Richard Sala is a prolific comics artist and illustrator often compared to Charles Addams and Edward Gorey, given his interest in visually compelling, somewhat spooky subject matter and deadpan gothic humor. He’s responsible for creating several plucky heroines who confront various mysteries and horrors, like foul-mouthed girl detective Judy Drood from Mad Night and The Grave Robber’s Daughter, monster magnet Peculia from Sala’s signature series Evil Eye and K. Westree of Cat Burglar Black.

The artist’s most recent work is last month’s original graphic novel The Hidden from Fantagraphics, about a group of people stuck in a diner during what may be the end of the world. Well, that and “Three Blind Mice” for First Second’s Nursery Rhyme Comics.

J. Caleb Mozzocco: Do you think nursery rhymes played any particularly powerful role in your childhood or development as a storyteller?

Richard Sala: My mom had old books of illustrated nursery rhymes and fairy tales from her childhood (which were old even when she was young) when I was very little and they certainly had an impact on me. Years later I found copies of some of those books and was amazed to find the roots of some of my weird fears and obsessions!

Mozzocco: Given how short your piece is—two pages, five panels—do you think creating it was more akin to the illustration work you’ve done, or to a comic?

Sala: Definitely a comic. Because I had to “fill in the blanks” that aren’t really spelled out in the rhyme. Like, why in the world would three mice (who happen to be blind!) run after the farmer’s wife? So, I decided to draw them sniffing the sweet smell of a cake she had just made, and running towards that.

I also decided that to match the simplicity and repetition of the rhyme, the strip should have the same qualities. I wanted it to work as a whole—and not look like I was trying to overpower the little rhyme with my art.

Mozzocco: I noticed your bio in the back of the book refers to your usual subject matter as unusual or spooky…do you think this falls into that unusual/spooky area, involving mice and knife-play as it does, or is this a more atypical piece from you?

Sala: Well, a lot of nursery rhymes seem to have a somewhat creepy quality—like old Victorian dolls. At least for me. But for this particular piece, since it was for kids, I made an effort to reign in some of my natural tendencies toward doing some scarier stuff.

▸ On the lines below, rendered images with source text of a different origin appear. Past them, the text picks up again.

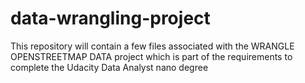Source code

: # data-wrangling-project
This repository will contain a few files associated with the WRANGLE OPENSTREETMAP DATA
project which is part of the requirements to complete the Udacity Data Analyst nano degree

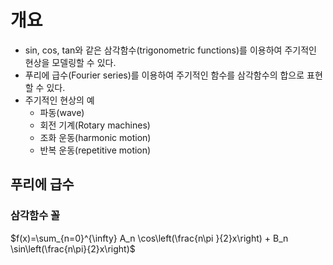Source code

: # 개요
* sin, cos, tan와 같은 삼각함수(trigonometric functions)를 이용하여 주기적인 현상을 모델링할 수 있다.
* 푸리에 급수(Fourier series)를 이용하여 주기적인 함수를 삼각함수의 합으로 표현할 수 있다.
* 주기적인 현상의 예
  * 파동(wave)
  * 회전 기계(Rotary machines)
  * 조화 운동(harmonic motion)
  * 반복 운동(repetitive motion)

## 푸리에 급수
### 삼각함수 꼴
$f(x)=\sum_{n=0}^{\infty} A_n \cos\left(\frac{n\pi }{2}x\right) + B_n \sin\left(\frac{n\pi}{2}x\right)$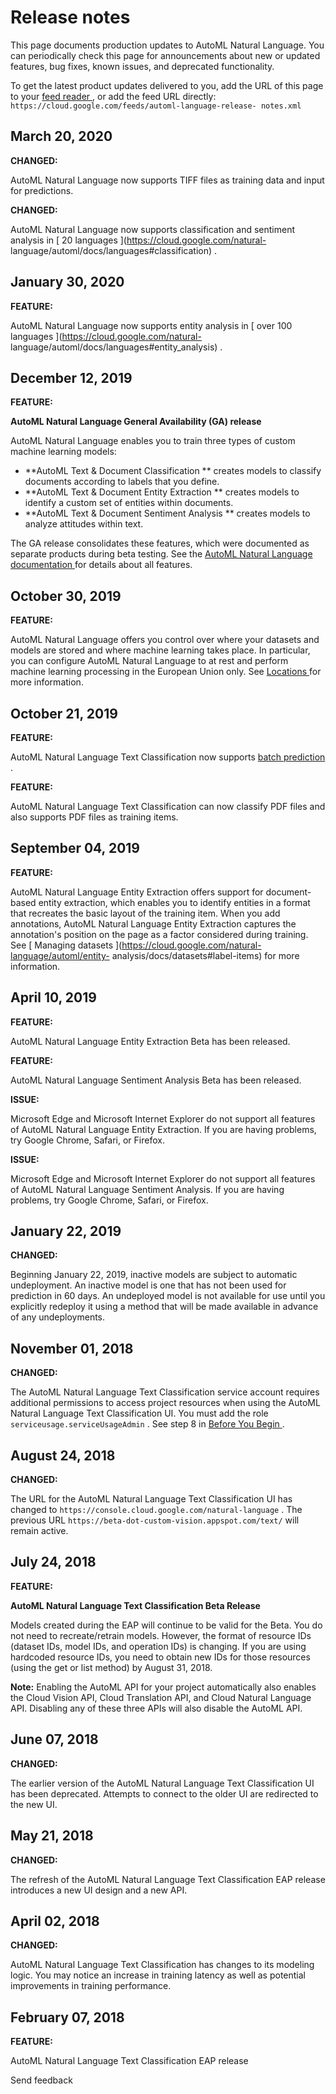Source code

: #  Release notes

This page documents production updates to AutoML Natural Language. You can
periodically check this page for announcements about new or updated features,
bug fixes, known issues, and deprecated functionality.

To get the latest product updates delivered to you, add the URL of this page
to your [ feed reader
](https://wikipedia.org/wiki/Comparison_of_feed_aggregators) , or add the feed
URL directly: ` https://cloud.google.com/feeds/automl-language-release-
notes.xml `

##  March 20, 2020

**CHANGED:**

AutoML Natural Language now supports TIFF files as training data and input for
predictions.

**CHANGED:**

AutoML Natural Language now supports classification and sentiment analysis in
[ 20 languages ](https://cloud.google.com/natural-
language/automl/docs/languages#classification) .

##  January 30, 2020

**FEATURE:**

AutoML Natural Language now supports entity analysis in [ over 100 languages
](https://cloud.google.com/natural-
language/automl/docs/languages#entity_analysis) .

##  December 12, 2019

**FEATURE:**

**AutoML Natural Language General Availability (GA) release**

AutoML Natural Language enables you to train three types of custom machine
learning models:

  * **AutoML Text & Document Classification ** creates models to classify documents according to labels that you define. 
  * **AutoML Text & Document Entity Extraction ** creates models to identify a custom set of entities within documents. 
  * **AutoML Text & Document Sentiment Analysis ** creates models to analyze attitudes within text. 

The GA release consolidates these features, which were documented as separate
products during beta testing. See the [ AutoML Natural Language documentation
](https://cloud.google.com/natural-language/automl/docs/) for details about
all features.

##  October 30, 2019

**FEATURE:**

AutoML Natural Language offers you control over where your datasets and models
are stored and where machine learning takes place. In particular, you can
configure AutoML Natural Language to at rest and perform machine learning
processing in the European Union only. See [ Locations
](https://cloud.google.com/natural-language/automl/docs/locations) for more
information.

##  October 21, 2019

**FEATURE:**

AutoML Natural Language Text Classification now supports [ batch prediction
](https://cloud.google.com/natural-language/automl/docs/predict) .

**FEATURE:**

AutoML Natural Language Text Classification can now classify PDF files and
also supports PDF files as training items.

##  September 04, 2019

**FEATURE:**

AutoML Natural Language Entity Extraction offers support for document-based
entity extraction, which enables you to identify entities in a format that
recreates the basic layout of the training item. When you add annotations,
AutoML Natural Language Entity Extraction captures the annotation's position
on the page as a factor considered during training. See [ Managing datasets
](https://cloud.google.com/natural-language/automl/entity-
analysis/docs/datasets#label-items) for more information.

##  April 10, 2019

**FEATURE:**

AutoML Natural Language Entity Extraction Beta has been released.

**FEATURE:**

AutoML Natural Language Sentiment Analysis Beta has been released.

**ISSUE:**

Microsoft Edge and Microsoft Internet Explorer do not support all features of
AutoML Natural Language Entity Extraction. If you are having problems, try
Google Chrome, Safari, or Firefox.

**ISSUE:**

Microsoft Edge and Microsoft Internet Explorer do not support all features of
AutoML Natural Language Sentiment Analysis. If you are having problems, try
Google Chrome, Safari, or Firefox.

##  January 22, 2019

**CHANGED:**

Beginning January 22, 2019, inactive models are subject to automatic
undeployment. An inactive model is one that has not been used for prediction
in 60 days. An undeployed model is not available for use until you explicitly
redeploy it using a method that will be made available in advance of any
undeployments.

##  November 01, 2018

**CHANGED:**

The AutoML Natural Language Text Classification service account requires
additional permissions to access project resources when using the AutoML
Natural Language Text Classification UI. You must add the role `
serviceusage.serviceUsageAdmin ` . See step 8 in [ Before You Begin
](https://cloud.google.com/natural-language/automl/docs/before-you-begin) .

##  August 24, 2018

**CHANGED:**

The URL for the AutoML Natural Language Text Classification UI has changed to
` https://console.cloud.google.com/natural-language ` . The previous URL `
https://beta-dot-custom-vision.appspot.com/text/ ` will remain active.

##  July 24, 2018

**FEATURE:**

**AutoML Natural Language Text Classification Beta Release**

Models created during the EAP will continue to be valid for the Beta. You do
not need to recreate/retrain models. However, the format of resource IDs
(dataset IDs, model IDs, and operation IDs) is changing. If you are using
hardcoded resource IDs, you need to obtain new IDs for those resources (using
the get or list method) by August 31, 2018.

**Note:** Enabling the AutoML API for your project automatically also enables
the Cloud Vision API, Cloud Translation API, and Cloud Natural Language API.
Disabling any of these three APIs will also disable the AutoML API.

##  June 07, 2018

**CHANGED:**

The earlier version of the AutoML Natural Language Text Classification UI has
been deprecated. Attempts to connect to the older UI are redirected to the new
UI.

##  May 21, 2018

**CHANGED:**

The refresh of the AutoML Natural Language Text Classification EAP release
introduces a new UI design and a new API.

##  April 02, 2018

**CHANGED:**

AutoML Natural Language Text Classification has changes to its modeling logic.
You may notice an increase in training latency as well as potential
improvements in training performance.

##  February 07, 2018

**FEATURE:**

AutoML Natural Language Text Classification EAP release

Send feedback

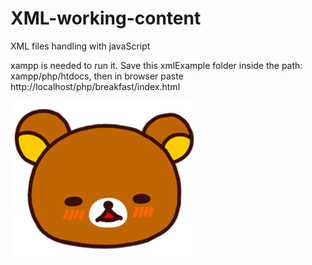 # XML-working-content
XML files handling with javaScript

xampp is needed to run it. Save this xmlExample folder inside  the path: xampp/php/htdocs, then in browser paste http://localhost/php/breakfast/index.html


![bearXml](xmlExample/2.png)
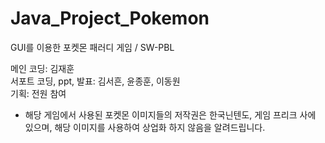 # Java_Project_Pokemon
 GUI를 이용한 포켓몬 패러디 게임 / SW-PBL <br/>

메인 코딩: 김재훈 <br/>
서포트 코딩, ppt, 발표: 김서흔, 윤종훈, 이동원 <br/>
기획: 전원 참여 <br/>


* 해당 게임에서 사용된
포켓몬 이미지들의 저작권은
한국닌텐도, 게임 프리크 사에 있으며,
해당 이미지를 사용하여 상업화 하지 않음을 알려드립니다.
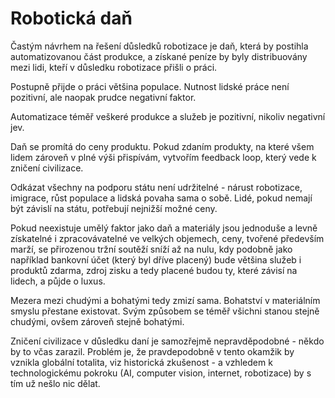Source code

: # Robotická daň

Častým návrhem na řešení důsledků robotizace je daň, která by postihla automatizovanou část produkce, a získané peníze by byly distribuovány mezi lidi, kteří v důsledku robotizace přišli o práci.

Postupně přijde o práci většina populace. Nutnost lidské práce není pozitivní, ale naopak prudce negativní faktor.

Automatizace téměř veškeré produkce a služeb je pozitivní, nikoliv negativní jev.

Daň se promítá do ceny produktu. Pokud zdaním produkty, na které všem lidem zároveň v plné výši přispívám, vytvořím feedback loop, který vede k zničení civilizace. 

Odkázat všechny na podporu státu není udržitelné - nárust robotizace, imigrace, růst populace a lidská povaha sama o sobě. Lidé, pokud nemají být závislí na státu, potřebují nejnižší možné ceny.

Pokud neexistuje umělý faktor jako daň a materiály jsou jednoduše a levně získatelné i zpracovávatelné ve velkých objemech, ceny, tvořené především marží, se přirozenou tržní soutěží sníží až na nulu, kdy podobně jako například bankovní účet (který byl dříve placený) bude většina služeb i produktů zdarma, zdroj zisku a tedy placené budou ty, které závisí na lidech, a půjde o luxus.

Mezera mezi chudými a bohatými tedy zmizí sama. Bohatství v materiálním smyslu přestane existovat. Svým způsobem se téměř všichni stanou stejně chudými, ovšem zároveň stejně bohatými.

Zničení civilizace v důsledku daní je samozřejmě nepravděpodobné - někdo by to včas zarazil. Problém je, že pravdepodobně v tento okamžik by vznikla globální totalita, viz historická zkušenost - a vzhledem k technologickému pokroku (AI, computer vision, internet, robotizace) by s tím už nešlo nic dělat.
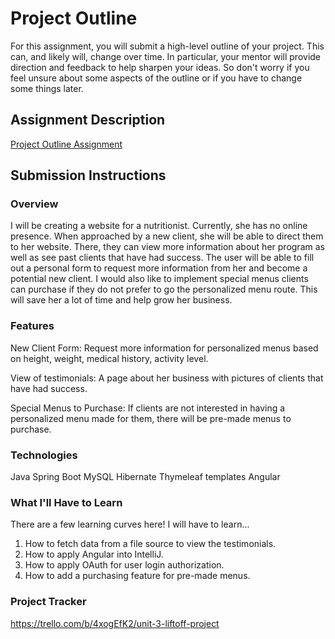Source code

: # Project Outline
For this assignment, you will submit a high-level outline of your project. This can, and likely will, change over time. In particular, your mentor will provide direction and feedback to help sharpen your ideas. So don't worry if you feel unsure about some aspects of the outline or if you have to change some things later.

## Assignment Description
[Project Outline Assignment](https://education.launchcode.org/liftoff/modules/assignments/project-outline)

## Submission Instructions

### Overview
I will be creating a website for a nutritionist. Currently, she has
no online presence.  When approached by a new client, she will be able to direct them to her website. There,
they can view more information about her program as well as see
past clients that have had success. The user will be able to fill
out a personal form to request more information from her and become
a potential new client.  I would also like to implement special
menus clients can purchase if they do not prefer to go the 
personalized menu route. This will save her a lot of time and help
grow her business. 

### Features
New Client Form: Request more information for personalized menus 
based on height, weight, medical history, activity level. 

View of testimonials: A page about her business with pictures of
clients that have had success. 

Special Menus to Purchase: If clients are not interested in having 
a personalized menu made for them, there will be pre-made menus to 
purchase.

### Technologies
Java
Spring Boot
MySQL
Hibernate
Thymeleaf templates
Angular

### What I'll Have to Learn
There are a few learning curves here! I will have to learn...
1) How to fetch data from a file source to 
view the testimonials.  
2) How to apply Angular into IntelliJ. 
3) How to apply OAuth for user login authorization. 
4) How to add a purchasing feature for pre-made menus. 

### Project Tracker
https://trello.com/b/4xogEfK2/unit-3-liftoff-project
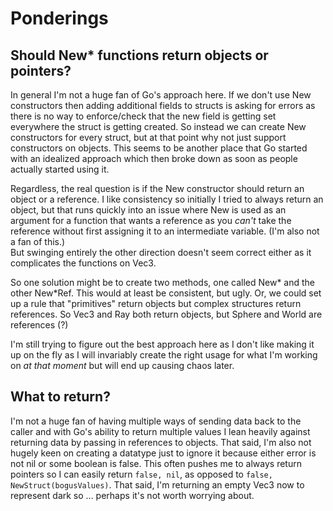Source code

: Ponderings
==========

Should New* functions return objects or pointers?
-------------------------------------------------

In general I'm not a huge fan of Go's approach here.  If we don't use New constructors
then adding additional fields to structs is asking for errors as there is no way to
enforce/check that the new field is getting set everywhere the struct is getting created.
So instead we can create New constructors for every struct, but at that point why not
just support constructors on objects.  This seems to be another place that Go started with
an idealized approach which then broke down as soon as people actually started using it.

Regardless, the real question is if the New constructor should return an object or
a reference.  I like consistency so initially I tried to always return an object, 
but that runs quickly into an issue where New is used as an argument for a 
function that wants a reference as you _can't_ take the reference without first
assigning it to an intermediate variable.  (I'm also not a fan of this.)  
But swinging entirely the other direction doesn't seem correct either as it 
complicates the functions on Vec3.  

So one solution might be to create two methods, one called New* and the other
New*Ref.  This would at least be consistent, but ugly.  Or, we could set up
a rule that "primitives" return objects but complex structures return references.
So Vec3 and Ray both return objects, but Sphere and World are references (?)

I'm still trying to figure out the best approach here as I don't like making it up
on the fly as I will invariably create the right usage for what I'm working on 
_at that moment_ but will end up causing chaos later.


What to return?
---------------

I'm not a huge fan of having multiple ways of sending data back to the caller and 
with Go's ability to return multiple values I lean heavily against returning data
by passing in references to objects.  That said, I'm also not hugely keen on creating
a datatype just to ignore it because either error is not nil or some boolean is false.
This often pushes me to always return pointers so I can easily return 
`false, nil`, as opposed to `false, NewStruct(bogusValues)`.  That said, I'm 
returning an empty Vec3 now to represent dark so ... perhaps it's not worth 
worrying about.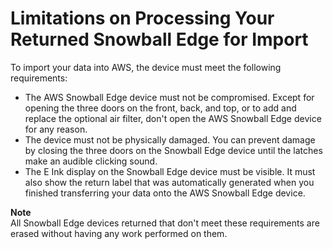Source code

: # Limitations on Processing Your Returned Snowball Edge for Import<a name="return-limits"></a>

To import your data into AWS, the device must meet the following requirements:
+ The AWS Snowball Edge device must not be compromised\. Except for opening the three doors on the front, back, and top, or to add and replace the optional air filter, don't open the AWS Snowball Edge device for any reason\.
+ The device must not be physically damaged\. You can prevent damage by closing the three doors on the Snowball Edge device until the latches make an audible clicking sound\.
+ The E Ink display on the Snowball Edge device must be visible\. It must also show the return label that was automatically generated when you finished transferring your data onto the AWS Snowball Edge device\.

**Note**  
All Snowball Edge devices returned that don't meet these requirements are erased without having any work performed on them\.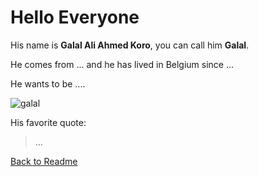 # Hello Everyone

His name is **Galal Ali Ahmed Koro**, you can call him **Galal**.

He comes from ... and he has lived in Belgium since ...

He wants to be ....

![galal](https://user-images.githubusercontent.com/63754597/81613395-b19b7700-93de-11ea-80a9-b0b3189af981.jpeg)

His favorite quote:
>...

[Back to Readme](./Readme.md)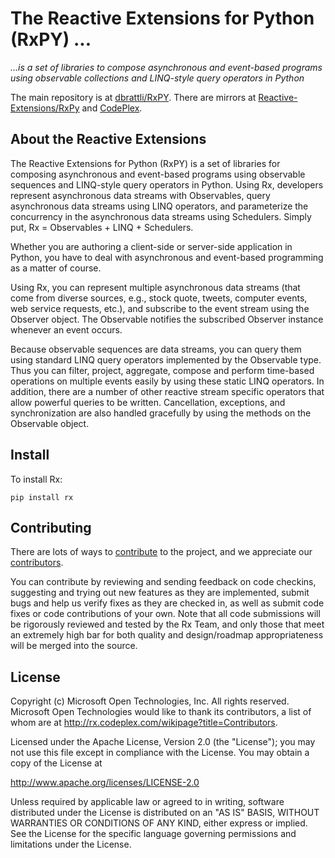 # The Reactive Extensions for Python (RxPY) ... #
*...is a set of libraries to compose asynchronous and event-based programs using observable collections and LINQ-style query operators in Python*

The main repository is at [dbrattli/RxPY](https://github.com/dbrattli/RxPY). There are mirrors at [Reactive-Extensions/RxPy](https://github.com/Reactive-Extensions/RxPy/) and [CodePlex](http://rxpy.codeplex.com/).

## About the Reactive Extensions

The Reactive Extensions for Python (RxPY) is a set of libraries for composing asynchronous and event-based programs using observable sequences and LINQ-style query operators in Python. Using Rx, developers represent asynchronous data streams with Observables, query asynchronous data streams using LINQ operators, and parameterize the concurrency in the asynchronous data streams using Schedulers. Simply put, Rx = Observables + LINQ + Schedulers.

Whether you are authoring a client-side or server-side application in Python, you have to deal with asynchronous and event-based programming as a matter of course. 

Using Rx, you can represent multiple asynchronous data streams (that come from diverse sources, e.g., stock quote, tweets, computer events, web service requests, etc.), and subscribe to the event stream using the Observer object. The Observable notifies the subscribed Observer instance whenever an event occurs.

Because observable sequences are data streams, you can query them using standard LINQ query operators implemented by the Observable type. Thus you can filter, project, aggregate, compose and perform time-based operations on multiple events easily by using these static LINQ operators. In addition, there are a number of other reactive stream specific operators that allow powerful queries to be written. Cancellation, exceptions, and synchronization are also handled gracefully by using the methods on the Observable object.

## Install

To install Rx:

`pip install rx`

## Contributing ##

There are lots of ways to [contribute](https://github.com/Reactive-Extensions/RxPy/wiki/Contributing) to the project, and we appreciate our [contributors](https://github.com/Reactive-Extensions/RxPy/wiki/Contributors).

You can contribute by reviewing and sending feedback on code checkins, suggesting and trying out new features as they are implemented, submit bugs and help us verify fixes as they are checked in, as well as submit code fixes or code contributions of your own. Note that all code submissions will be rigorously reviewed and tested by the Rx Team, and only those that meet an extremely high bar for both quality and design/roadmap appropriateness will be merged into the source.

## License ##

Copyright (c) Microsoft Open Technologies, Inc.  All rights reserved.
Microsoft Open Technologies would like to thank its contributors, a list
of whom are at http://rx.codeplex.com/wikipage?title=Contributors.

Licensed under the Apache License, Version 2.0 (the "License"); you
may not use this file except in compliance with the License. You may
obtain a copy of the License at

http://www.apache.org/licenses/LICENSE-2.0

Unless required by applicable law or agreed to in writing, software
distributed under the License is distributed on an "AS IS" BASIS,
WITHOUT WARRANTIES OR CONDITIONS OF ANY KIND, either express or
implied. See the License for the specific language governing permissions
and limitations under the License.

A friend and I did joke about the fact that the strip had the potential for some really nightmarish and bloody images and we tossed around some ideas that were truly revolting! But [editor Chris Duffy] had said that the book was for kids, so those ideas stayed in my notebook.

Mozzocco: You’ve created comics and graphic novels for several seemingly distinct audiences in the past. In general, how conscious are you of audience when making a work? That is, do you think, “This comic is for a grown-up. This comic is for a young adult/teenage audience,” or do you just make books for yourself? I’m just curious if you approached this as a comic for little kids specifically.

Sala: Ideally, I am always making the things for myself. That’s why I chose to work more in comics and less in illustration to begin with.

I did a comic strip for Nickelodeon magazine ages ago that ran about eight or ten episodes. That was aimed at kids but I totally did it to please a specific part of my own brain. I mean, I always think of the individual reader, more so than a particular audience. I want my work to be able to communicate and entertain the reader—that’s my goal—but beyond that, I’m doing them for myself, in that I’m doing things that I personally want to see.

Mozzocco: Did drawing this little comic whet your appetite for illustrating nursery rhymes or adapting or illustrating public domain/shared cultural material like this in the future?

Sala: It’s actually something I’ve always been interested in. Somewhere in my piles of old notebooks there are several plans to do books of nursery rhymes and similar things. Maybe someday I’ll actually get around to it! In the meantime, I’m always very happy to be invited to be a part of cool book projects like this one.